── Source material ──
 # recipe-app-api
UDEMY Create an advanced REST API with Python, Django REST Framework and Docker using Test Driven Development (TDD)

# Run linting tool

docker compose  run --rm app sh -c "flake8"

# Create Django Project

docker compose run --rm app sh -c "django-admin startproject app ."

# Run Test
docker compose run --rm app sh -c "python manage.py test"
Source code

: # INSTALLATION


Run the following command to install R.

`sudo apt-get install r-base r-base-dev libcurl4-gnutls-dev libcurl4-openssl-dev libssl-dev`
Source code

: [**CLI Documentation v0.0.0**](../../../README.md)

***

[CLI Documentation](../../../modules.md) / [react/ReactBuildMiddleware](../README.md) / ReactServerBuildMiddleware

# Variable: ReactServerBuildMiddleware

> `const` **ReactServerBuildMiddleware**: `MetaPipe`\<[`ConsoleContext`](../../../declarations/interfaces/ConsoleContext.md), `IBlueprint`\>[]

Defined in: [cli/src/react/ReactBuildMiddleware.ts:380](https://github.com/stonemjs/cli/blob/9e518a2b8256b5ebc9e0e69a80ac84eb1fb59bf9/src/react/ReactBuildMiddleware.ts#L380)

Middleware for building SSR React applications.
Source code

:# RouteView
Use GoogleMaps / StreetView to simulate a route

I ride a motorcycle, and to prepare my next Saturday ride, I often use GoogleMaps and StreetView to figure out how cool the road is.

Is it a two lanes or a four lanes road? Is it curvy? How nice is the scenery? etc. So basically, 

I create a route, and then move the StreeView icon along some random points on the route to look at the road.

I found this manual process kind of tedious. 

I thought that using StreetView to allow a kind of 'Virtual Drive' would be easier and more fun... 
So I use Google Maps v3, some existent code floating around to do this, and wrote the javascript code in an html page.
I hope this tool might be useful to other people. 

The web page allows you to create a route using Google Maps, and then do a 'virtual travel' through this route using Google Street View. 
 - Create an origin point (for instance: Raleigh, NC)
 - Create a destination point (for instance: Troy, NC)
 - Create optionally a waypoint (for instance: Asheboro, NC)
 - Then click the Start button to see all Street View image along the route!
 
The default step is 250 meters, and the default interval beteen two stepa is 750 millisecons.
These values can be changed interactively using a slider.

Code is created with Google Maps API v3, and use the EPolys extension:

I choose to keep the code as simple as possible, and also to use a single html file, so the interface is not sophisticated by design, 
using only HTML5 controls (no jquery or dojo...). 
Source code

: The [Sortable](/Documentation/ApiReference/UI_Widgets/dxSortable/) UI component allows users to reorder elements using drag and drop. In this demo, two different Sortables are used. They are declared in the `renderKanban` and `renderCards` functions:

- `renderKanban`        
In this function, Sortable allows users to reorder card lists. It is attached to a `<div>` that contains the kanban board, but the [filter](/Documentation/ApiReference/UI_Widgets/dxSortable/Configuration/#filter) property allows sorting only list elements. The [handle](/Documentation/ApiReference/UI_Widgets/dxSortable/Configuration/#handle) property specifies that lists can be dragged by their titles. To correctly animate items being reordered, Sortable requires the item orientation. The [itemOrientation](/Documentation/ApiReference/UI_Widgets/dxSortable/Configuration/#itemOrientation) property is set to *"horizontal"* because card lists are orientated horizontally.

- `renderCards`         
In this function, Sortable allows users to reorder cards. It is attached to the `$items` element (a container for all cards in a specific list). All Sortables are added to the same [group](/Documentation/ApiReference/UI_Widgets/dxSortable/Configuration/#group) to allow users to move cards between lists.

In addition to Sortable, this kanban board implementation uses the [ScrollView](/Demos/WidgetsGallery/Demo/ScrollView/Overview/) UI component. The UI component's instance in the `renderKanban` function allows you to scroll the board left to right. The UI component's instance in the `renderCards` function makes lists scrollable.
───
**Activity**: Please filter the listing down to lines that include the word "GoogleMaps".

**Exercise result**:
Use GoogleMaps / StreetView to simulate a route
I ride a motorcycle, and to prepare my next Saturday ride, I often use GoogleMaps and StreetView to figure out how cool the road is.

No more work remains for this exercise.